ACTIVITY: How many lines of the listing below contain "begin"? State the number alone.
SOURCE DATA Start Marker
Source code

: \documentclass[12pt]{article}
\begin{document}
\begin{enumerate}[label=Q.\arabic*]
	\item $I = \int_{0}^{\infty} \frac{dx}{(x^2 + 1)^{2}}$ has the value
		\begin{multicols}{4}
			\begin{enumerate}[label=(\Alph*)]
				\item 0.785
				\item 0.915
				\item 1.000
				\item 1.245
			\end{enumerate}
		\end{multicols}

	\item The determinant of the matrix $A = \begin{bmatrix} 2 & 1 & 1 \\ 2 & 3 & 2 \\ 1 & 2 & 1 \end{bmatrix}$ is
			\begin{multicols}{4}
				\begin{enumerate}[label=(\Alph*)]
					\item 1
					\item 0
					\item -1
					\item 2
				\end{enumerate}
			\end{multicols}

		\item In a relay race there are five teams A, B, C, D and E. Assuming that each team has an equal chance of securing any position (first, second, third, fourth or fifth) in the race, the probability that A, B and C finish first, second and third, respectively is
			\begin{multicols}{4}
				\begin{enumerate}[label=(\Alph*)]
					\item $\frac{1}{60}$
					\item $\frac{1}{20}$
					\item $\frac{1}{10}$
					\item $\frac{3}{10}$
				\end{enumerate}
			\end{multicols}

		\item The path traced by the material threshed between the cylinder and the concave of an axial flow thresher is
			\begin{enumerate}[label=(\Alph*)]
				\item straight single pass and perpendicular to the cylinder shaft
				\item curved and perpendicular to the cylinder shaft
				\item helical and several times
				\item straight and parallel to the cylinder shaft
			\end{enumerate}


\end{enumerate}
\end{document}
SOURCE DATA End Marker
PROBLEM SOLUTION: 10